By Chris Gagnon Posted on September 1, 2013

Technology isn’t cheap. We all we know we need it, we want more and we wish we knew what we were really getting for the spend. Sadly, many agencies consider IT spending just another “necessary expense.” This is a critical error. To maximize both your profits and the value created by your technology, think of your technology as an investment. In fact, consider it in the same way you consider the acquisition of new producers or agencies.

Why view it as an investment? Start with the cost. At most agencies the total technology spend is significant. We’re talking dollars that should be contributing a return to the firm. More important than this simple cost approach is the potential impact of a well-executed technology platform. Well-executed technology helps make your agency more efficient and represents an investment in resources for client-facing service staff. It’s an investment driver in revenue per employee, and it’s an investment in staff retention.

Each of these effects enables the agency to create or retain revenue, and they should be considered in this light. When an agency takes steps to aim technology at their customers, the technology should be viewed as a direct investment in client acquisition and retention. And as we all know, revenue from a retained client is usually the most profitable.

Technology—even more so, the lack of it—affects nearly every aspect of agency operations. It is inseparable from the rest of the firm. Once your technology mindset is shifted from an expense view to an investment, the next step is to dig deeper to determine how your return shakes out.

A Valuable Tool

As an agency leader you are likely obsessed with metrics that help define the health and value of your agency. A valuable addition to your toolbox is the concept of technology spend as a percentage of revenue (let’s call it TPR). Take the annual cost of your technology and divide it by your revenue for the same year. Every firm is different. The magic number indicating you are doing well depends entirely on your business structure, geography and target markets. This simple calculation can lead to valuable insight about your technology’s effectiveness.

For example, if your firm is geographically centralized and somewhat straightforward when it comes to how your business is transacted, a TPR of 15% may be considered quite high. This could indicate an ineffective system platform in need of modernization coupled with financial commitments in need of evaluation. If this TPR is accompanied by a high number of staff complaints and low revenue per employee, you will find yourself with valuable information on which to act. Conversely, a TPR of 2% in the same scenario could indicate an insufficient amount of overall investment as the cause of your agency’s pain.
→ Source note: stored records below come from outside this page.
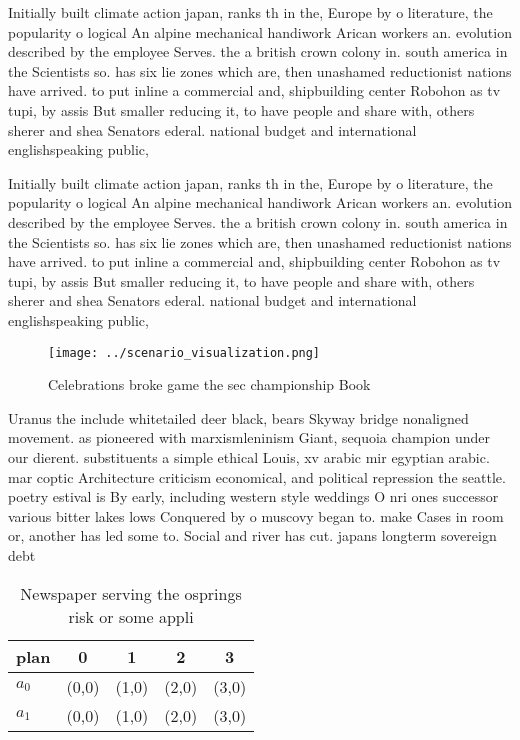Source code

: \documentclass[a4paper]{article}
\begin{document}
Initially built climate action japan, ranks th in the, Europe by o literature, the popularity o logical An alpine mechanical handiwork Arican workers an. evolution described by the employee Serves. the a british crown colony in. south america in the Scientists so. has six lie zones which are, then unashamed reductionist nations have arrived. to put inline a commercial and, shipbuilding center Robohon as tv tupi, by assis But smaller reducing it, to have people and share with, others sherer and shea Senators ederal. national budget and international englishspeaking public, 

Initially built climate action japan, ranks th in the, Europe by o literature, the popularity o logical An alpine mechanical handiwork Arican workers an. evolution described by the employee Serves. the a british crown colony in. south america in the Scientists so. has six lie zones which are, then unashamed reductionist nations have arrived. to put inline a commercial and, shipbuilding center Robohon as tv tupi, by assis But smaller reducing it, to have people and share with, others sherer and shea Senators ederal. national budget and international englishspeaking public, 

\begin{figure}
\centering
\texttt{[image: ../scenario\_visualization.png]}
\caption{Celebrations broke game the sec championship Book
}
\end{figure}
 
Uranus the include whitetailed deer black, bears Skyway bridge nonaligned movement. as pioneered with marxismleninism Giant, sequoia champion under our dierent. substituents a simple ethical Louis, xv arabic mir egyptian arabic. mar coptic Architecture criticism economical, and political repression the seattle. poetry estival is By early, including western style weddings O nri ones successor various bitter lakes lows Conquered by o muscovy began to. make Cases in room or, another has led some to. Social and river has cut. japans longterm sovereign debt 

\begin{table}
\begin{adjustbox}{width=0.8\columnwidth}
\begin{tabular}{|l|l|l|l|l|}
\hline
\textbf{plan} & \multicolumn{1}{c|}{\textbf{0}} & \multicolumn{1}{c|}{\textbf{1}} & \multicolumn{1}{c|}{\textbf{2}} & \multicolumn{1}{c|}{\textbf{3}} \\ \hline
\textbf{$a_0$}  & (0,0) & (1,0) & (2,0) & (3,0) \\ \hline
\textbf{$a_1$}  & (0,0) & (1,0) & (2,0) & (3,0) \\ \hline
\end{tabular}
\end{adjustbox}
\caption{Newspaper serving the osprings risk or some appli
}
\end{table}
\end{document}
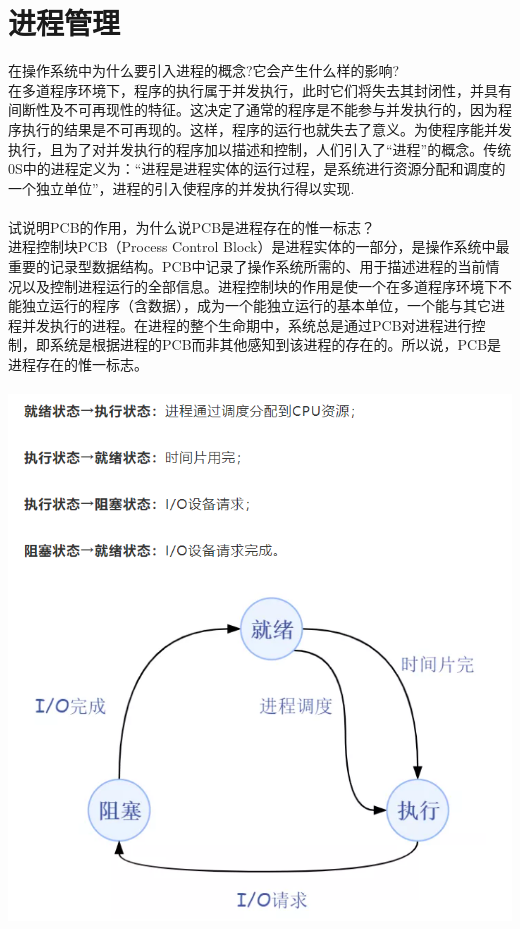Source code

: \documentclass[UTF8]{article}
\begin{document}
    \section*{进程管理}
    在操作系统中为什么要引入进程的概念?它会产生什么样的影响?\\
    在多道程序环境下，程序的执行属于并发执行，此时它们将失去其封闭性，并具有间断性及不可再现性的特征。这决定了通常的程序是不能参与并发执行的，因为程序执行的结果是不可再现的。这样，程序的运行也就失去了意义。为使程序能并发执行，且为了对并发执行的程序加以描述和控制，人们引入了“进程”的概念。传统0S中的进程定义为：“进程是进程实体的运行过程，是系统进行资源分配和调度的一个独立单位”，进程的引入使程序的并发执行得以实现.\\
    \\
    试说明PCB的作用，为什么说PCB是进程存在的惟一标志？\\
    进程控制块PCB（Process Control Block）是进程实体的一部分，是操作系统中最重要的记录型数据结构。PCB中记录了操作系统所需的、用于描述进程的当前情况以及控制进程运行的全部信息。进程控制块的作用是使一个在多道程序环境下不能独立运行的程序（含数据），成为一个能独立运行的基本单位，一个能与其它进程并发执行的进程。在进程的整个生命期中，系统总是通过PCB对进程进行控制，即系统是根据进程的PCB而非其他感知到该进程的存在的。所以说，PCB是进程存在的惟一标志。\\
    \\
    \includegraphics{graph/1.png}
\end{document}
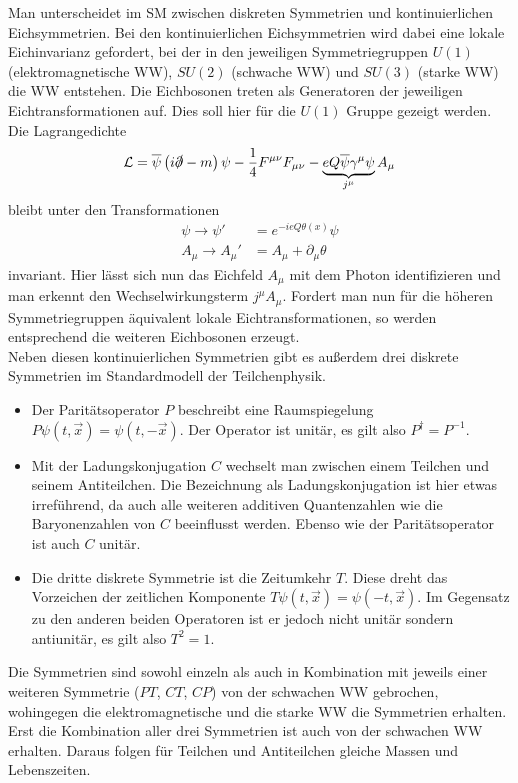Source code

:Man unterscheidet im SM zwischen diskreten Symmetrien und kontinuierlichen Eichsymmetrien. Bei den kontinuierlichen Eichsymmetrien wird dabei eine lokale Eichinvarianz gefordert, bei der in den jeweiligen Symmetriegruppen $U(1)$ (elektromagnetische WW), $SU(2)$ (schwache WW) und $SU(3)$ (starke WW) die WW entstehen. Die Eichbosonen treten als Generatoren der jeweiligen Eichtransformationen auf. Dies soll hier für die $U(1)$ Gruppe gezeigt werden. Die Lagrangedichte 
\begin{equation}
\mathcal{L}=\overline{\psi}\left(i\slashed{\partial}-m\right)\psi-\frac{1}{4}F^{\mu\nu}F_{\mu\nu}-\underbrace{eQ\overline{\psi}\gamma^\mu\psi}_{j^\mu} A_\mu
\end{equation}
bleibt  unter den Transformationen
\begin{align}
\psi\rightarrow\psi'&=e^{-ieQ\theta(x)}\psi\\
A_\mu\rightarrow A_\mu'&=A_\mu+\partial_\mu\theta
\end{align}
invariant. Hier lässt sich nun das Eichfeld $A_\mu$ mit dem Photon identifizieren und man erkennt den Wechselwirkungsterm $j^\mu A_\mu$. Fordert man nun für die höheren Symmetriegruppen äquivalent lokale Eichtransformationen, so werden entsprechend die weiteren Eichbosonen erzeugt.\\
Neben diesen kontinuierlichen Symmetrien gibt es außerdem drei diskrete Symmetrien im Standardmodell der Teilchenphysik.
\begin{itemize}
\item Der Paritätsoperator $P$ beschreibt eine Raumspiegelung $P\psi(t,\vec{x})=\psi(t,-\vec{x})$. Der Operator ist unitär, es gilt also $P^\dagger=P^{-1}$.
\item Mit der Ladungskonjugation $C$ wechselt man zwischen einem Teilchen und seinem Antiteilchen. Die Bezeichnung als Ladungskonjugation ist hier etwas irreführend, da auch alle weiteren additiven Quantenzahlen wie die Baryonenzahlen von $C$ beeinflusst werden. Ebenso wie der Paritätsoperator ist auch $C$ unitär.
\item Die dritte diskrete Symmetrie ist die Zeitumkehr $T$. Diese dreht das Vorzeichen der zeitlichen Komponente $T\psi(t,\vec{x})=\psi(-t,\vec{x})$. Im Gegensatz zu den anderen beiden Operatoren ist er jedoch nicht unitär sondern antiunitär, es gilt also $T^2=1$.
\end{itemize}
Die Symmetrien sind sowohl einzeln als auch in Kombination mit jeweils einer weiteren Symmetrie ($P\!T$, $C\!T$, $C\!P$) von der schwachen WW gebrochen, wohingegen die elektromagnetische und die starke WW die Symmetrien erhalten. Erst die Kombination \CPT aller drei Symmetrien ist auch von der schwachen WW erhalten. Daraus folgen für Teilchen und Antiteilchen gleiche Massen und Lebenszeiten.

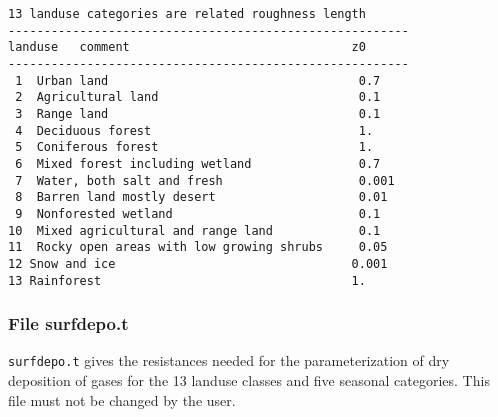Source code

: \documentclass{egu}            %
\begin{document}
\begin{footnotesize}
\begin{verbatim}
13 landuse categories are related roughness length
--------------------------------------------------------
landuse   comment                               z0
--------------------------------------------------------
 1	Urban land                                   0.7	
 2	Agricultural land                            0.1
 3	Range land                                   0.1
 4	Deciduous forest                             1.
 5	Coniferous forest                            1.
 6	Mixed forest including wetland               0.7	
 7	Water, both salt and fresh                   0.001
 8	Barren land mostly desert                    0.01
 9	Nonforested wetland                          0.1
10	Mixed agricultural and range land            0.1
11	Rocky open areas with low growing shrubs     0.05
12 Snow and ice                                 0.001
13 Rainforest                                   1.
\end{verbatim}
\end{footnotesize}

\newpage

\subsubsection{File surfdepo.t}
\verb|surfdepo.t| gives the resistances needed for the parameterization of dry deposition of gases for the 13 landuse classes and five seasonal categories.
This file must not be changed by the user.\par
 
\end{document}
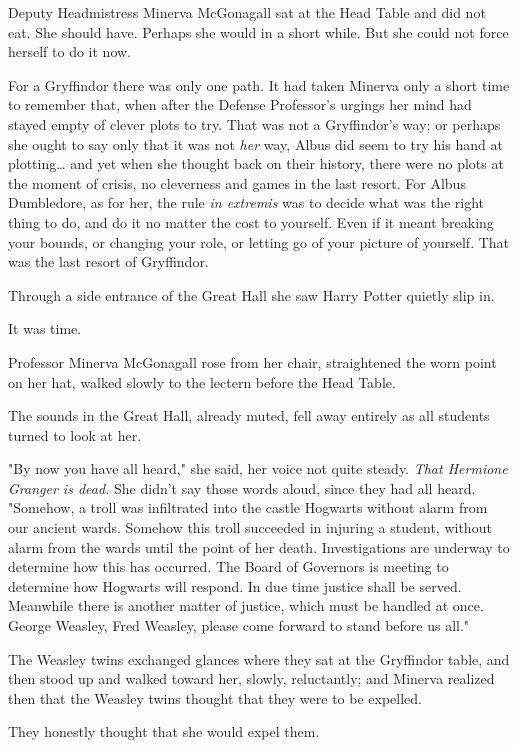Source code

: Deputy Headmistress Minerva McGonagall sat at the Head Table and did not eat. 
She should have. Perhaps she would in a short while. But she could not force 
herself to do it now.

For a Gryffindor there was only one path. It had taken Minerva only a short 
time to remember that, when after the Defense Professor's urgings her mind had 
stayed empty of clever plots to try. That was not a Gryffindor's way; or 
perhaps she ought to say only that it was not \emph{her} way, Albus did seem to 
try his hand at plotting{\ldots} and yet when she thought back on their 
history, there were no plots at the moment of crisis, no cleverness and games 
in the last resort. For Albus Dumbledore, as for her, the rule \emph{in 
extremis} was to decide what was the right thing to do, and do it no matter the 
cost to yourself. Even if it meant breaking your bounds, or changing your role, 
or letting go of your picture of yourself. That was the last resort of 
Gryffindor.

Through a side entrance of the Great Hall she saw Harry Potter quietly slip in.

It was time.

Professor Minerva McGonagall rose from her chair, straightened the worn point 
on her hat, walked slowly to the lectern before the Head Table.

The sounds in the Great Hall, already muted, fell away entirely as all students 
turned to look at her.

"By now you have all heard," she said, her voice not quite steady. \emph{That 
Hermione Granger is dead.} She didn't say those words aloud, since they had all 
heard. "Somehow, a troll was infiltrated into the castle Hogwarts without alarm 
from our ancient wards. Somehow this troll succeeded in injuring a student, 
without alarm from the wards until the point of her death. Investigations are 
underway to determine how this has occurred. The Board of Governors is meeting 
to determine how Hogwarts will respond. In due time justice shall be served. 
Meanwhile there is another matter of justice, which must be handled at once. 
George Weasley, Fred Weasley, please come forward to stand before us all."

The Weasley twins exchanged glances where they sat at the Gryffindor table, and 
then stood up and walked toward her, slowly, reluctantly; and Minerva realized 
then that the Weasley twins thought that they were to be expelled.

They honestly thought that she would expel them.

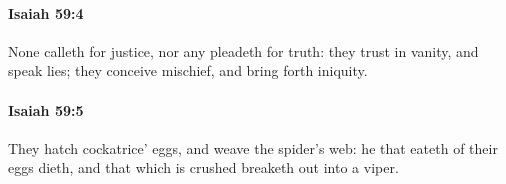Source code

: 		\paragraph{Isaiah 59:4} %
			\label{ISAIAH-59-4}

			None calleth for justice, nor any pleadeth for truth: they trust in vanity, and speak lies; they conceive mischief, and bring forth iniquity.


		\paragraph{Isaiah 59:5} %
			\label{ISAIAH-59-5}

			They hatch cockatrice' eggs, and weave the spider's web: he that eateth of their eggs dieth, and that which is crushed breaketh out into a viper.


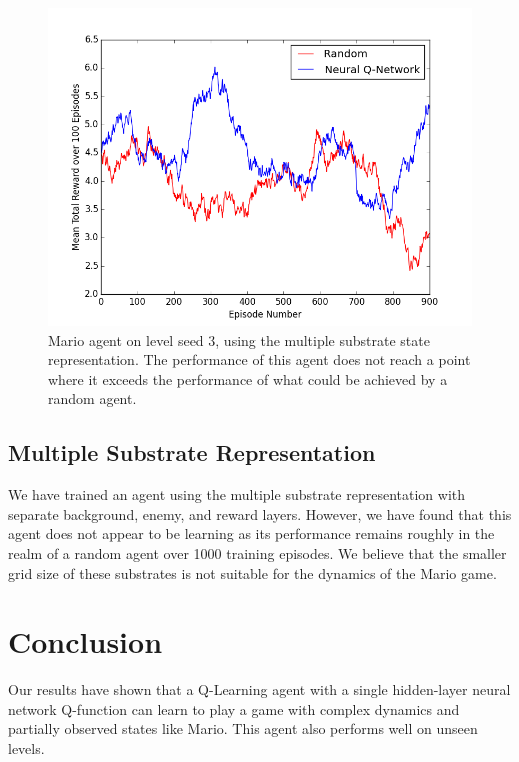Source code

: \documentclass{article}
\begin{document}
  \begin{figure}
 \begin{center}
\includegraphics[scale=0.42]{seed3wSubstrates.png}
\caption{Mario agent on level seed 3, using the multiple substrate state representation. The performance of this agent does not reach a point where it exceeds the performance of what could be achieved by a random agent.}
\end{center}
\end{figure}
 
 \subsection{Multiple Substrate Representation}
 We have trained an agent using the multiple substrate representation with separate background, enemy, and reward layers. However, we have found that this agent does not appear to be learning as its performance remains roughly in the realm of a random agent over 1000 training episodes. We believe that the smaller grid size of these substrates is not suitable for the dynamics of the Mario game.
 
 \section{Conclusion}
 
Our results have shown that a Q-Learning agent with a single hidden-layer neural network Q-function can learn to play a game with complex dynamics and partially observed states like Mario. This agent also performs well on unseen levels.
 
\end{document}
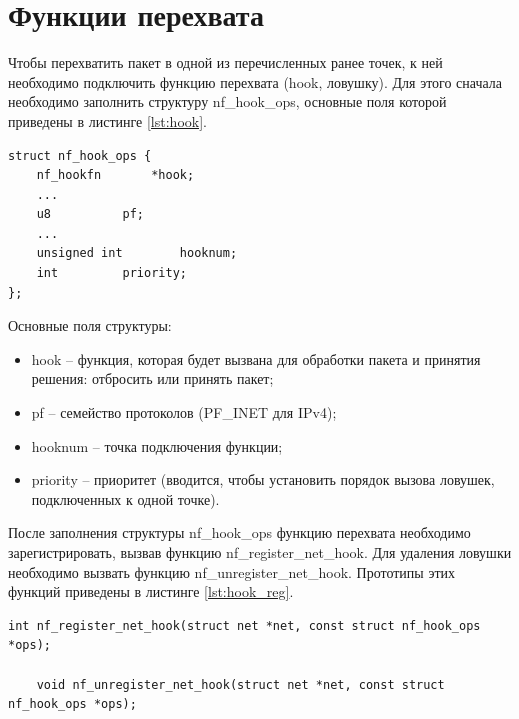

\section{Функции перехвата}
Чтобы перехватить пакет в одной из перечисленных ранее точек, к ней необходимо подключить функцию перехвата (hook, ловушку). Для этого сначала необходимо заполнить структуру nf\_hook\_ops, основные поля которой приведены в листинге \ref{lst:hook}.

\begin{lstlisting}[caption = {Структура struct nf\_hook\_ops}, label=lst:hook]
struct nf_hook_ops {
	nf_hookfn		*hook;
	...
	u8			pf;
	...
	unsigned int		hooknum;
	int			priority;
};
\end{lstlisting}


Основные поля структуры:
\begin{itemize}
	\item hook -- функция, которая будет вызвана для обработки пакета и принятия решения: отбросить или принять пакет;
	
	\item pf -- семейство протоколов (PF\_INET для IPv4);
	
	\item hooknum -- точка подключения функции;
	
	\item priority -- приоритет (вводится, чтобы установить порядок вызова ловушек, подключенных к одной точке).
\end{itemize}

После заполнения структуры nf\_hook\_ops функцию перехвата необходимо зарегистрировать, вызвав функцию nf\_register\_net\_hook. Для удаления ловушки необходимо вызвать функцию nf\_unregister\_net\_hook. Прототипы этих функций приведены в листинге \ref{lst:hook_reg}.

\begin{lstlisting}[caption = {Функции для регистрации и удаления функций перехвата}, label=lst:hook_reg]
	int nf_register_net_hook(struct net *net, const struct nf_hook_ops *ops);

	void nf_unregister_net_hook(struct net *net, const struct nf_hook_ops *ops);
\end{lstlisting}




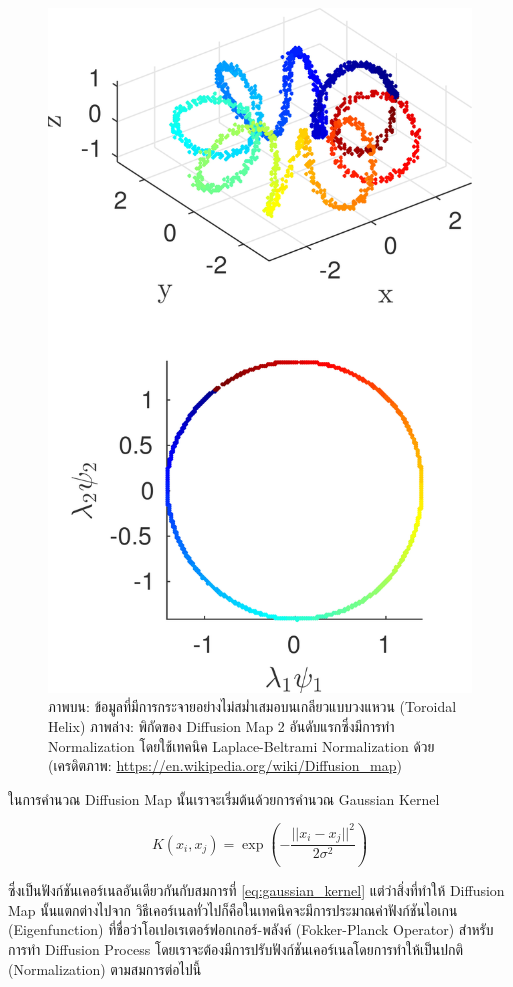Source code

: \begin{figure}[htbp]
    \centering
    \includegraphics[width=0.6\linewidth]{fig/diffusion_map.jpg}
    \caption{ภาพบน: ข้อมูลที่มีการกระจายอย่างไม่สม่ำเสมอบนเกลียวแบบวงแหวน (Toroidal Helix) ภาพล่าง: พิกัดของ Diffusion Map 
    2 อันดับแรกซึ่งมีการทำ Normalization โดยใช้เทคนิค Laplace-Beltrami Normalization ด้วย
    (เครดิตภาพ: \url{https://en.wikipedia.org/wiki/Diffusion_map})}
    \label{fig:diffusion_map}
\end{figure}

ในการคำนวณ Diffusion Map นั้นเราจะเริ่มต้นด้วยการคำนวณ Gaussian Kernel

\begin{equation}
    K(x_{i}, x_{j}) = \exp \left( -\frac{||x_i-x_j||^2}{2\sigma^2} \right)
\end{equation}

\noindent ซึ่งเป็นฟังก์ชันเคอร์เนลอันเดียวกันกับสมการที่ \ref{eq:gaussian_kernel} แต่ว่าสิ่งที่ทำให้ Diffusion Map นั้นแตกต่างไปจาก%
วิธีเคอร์เนลทั่วไปก็คือในเทคนิคจะมีการประมาณค่าฟังก์ชันไอเกน (Eigenfunction) ที่ชื่อว่าโอเปอเรเตอร์ฟอกเกอร์-พลังค์ (Fokker-Planck 
Operator) สำหรับการทำ Diffusion Process\autocite{trstanova2020} โดยเราจะต้องมีการปรับฟังก์ชันเคอร์เนลโดยการทำให้เป็นปกติ 
(Normalization)\autocite{nadler2006} ตามสมการต่อไปนี้

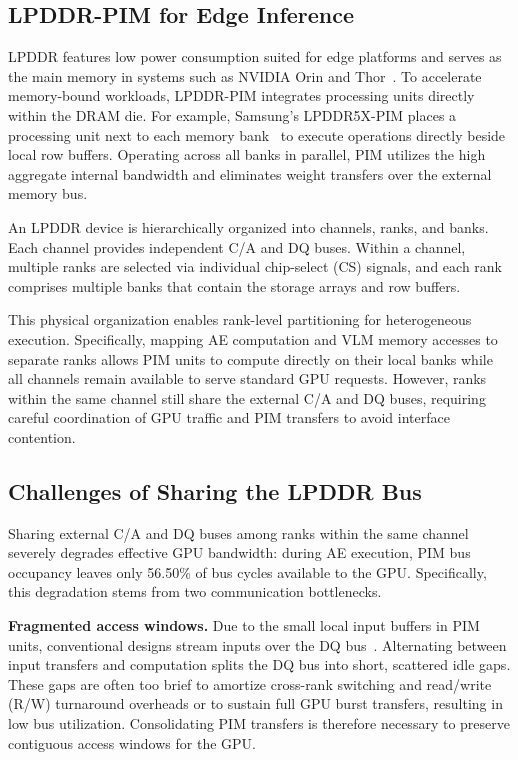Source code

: \subsection{LPDDR-PIM for Edge Inference}
\label{sec:background-b}
LPDDR features low power consumption suited for edge platforms and serves as the main memory in systems such as NVIDIA Orin and Thor~\cite{micron_lpddr}. To accelerate memory-bound workloads, LPDDR-PIM integrates processing units directly within the DRAM die. For example, Samsung's LPDDR5X-PIM places a processing unit next to each memory bank~\cite{samsung_lpddr5x_pim} to execute operations directly beside local row buffers. Operating across all banks in parallel, PIM utilizes the high aggregate internal bandwidth and eliminates weight transfers over the external memory bus.

An LPDDR device is hierarchically organized into channels, ranks, and banks. Each channel provides independent C/A and DQ buses. Within a channel, multiple ranks are selected via individual chip-select (CS) signals, and each rank comprises multiple banks that contain the storage arrays and row buffers.

This physical organization enables rank-level partitioning for heterogeneous execution. Specifically, mapping AE computation and VLM memory accesses to separate ranks allows PIM units to compute directly on their local banks while all channels remain available to serve standard GPU requests. However, ranks within the same channel still share the external C/A and DQ buses, requiring careful coordination of GPU traffic and PIM transfers to avoid interface contention.

\subsection{Challenges of Sharing the LPDDR Bus}
\label{sec:background-c}
Sharing external C/A and DQ buses among ranks within the same channel severely degrades effective GPU bandwidth: during AE execution, PIM bus occupancy leaves only 56.50\% of bus cycles available to the GPU. Specifically, this degradation stems from two communication bottlenecks.

\textbf{Fragmented access windows.} Due to the small local input buffers in PIM units, conventional designs stream inputs over the DQ bus~\cite{samsung_lpddr5x_pim}. Alternating between input transfers and computation splits the DQ bus into short, scattered idle gaps. These gaps are often too brief to amortize cross-rank switching and read/write (R/W) turnaround overheads or to sustain full GPU burst transfers, resulting in low bus utilization. Consolidating PIM transfers is therefore necessary to preserve contiguous access windows for the GPU.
You can derive even more insight when you drill this metric down one step further. Of the overall TPR, what percentage is spent on agency systems, staff, communications and customer-facing technology? For example if you find that your firm is spending 5% of annual revenue on technology systems, with 80% spent on your agency system, 18% on IT employees and 2% on customer-facing systems, you likely have a balance problem. You will need to reassess your allocations and perhaps adjust your overall technology investment numbers.

Keep in mind that metrics alone don’t necessarily tell a full story. They simply create an indication of something actionable. The insights they provide should be considered with the other metrics used to manage your agency. Just as you wouldn’t want to fly in an airplane that doesn’t have an altimeter, you shouldn’t invest in technology when you have no way to measure its return on investment.

…you shouldn’t invest in technology when you have no way to measure its return on investment.

Where is your agency spending its technology dollars? And how much of that spending is driving revenue? When you can answer those two questions, you will have taken the first step into a brighter future.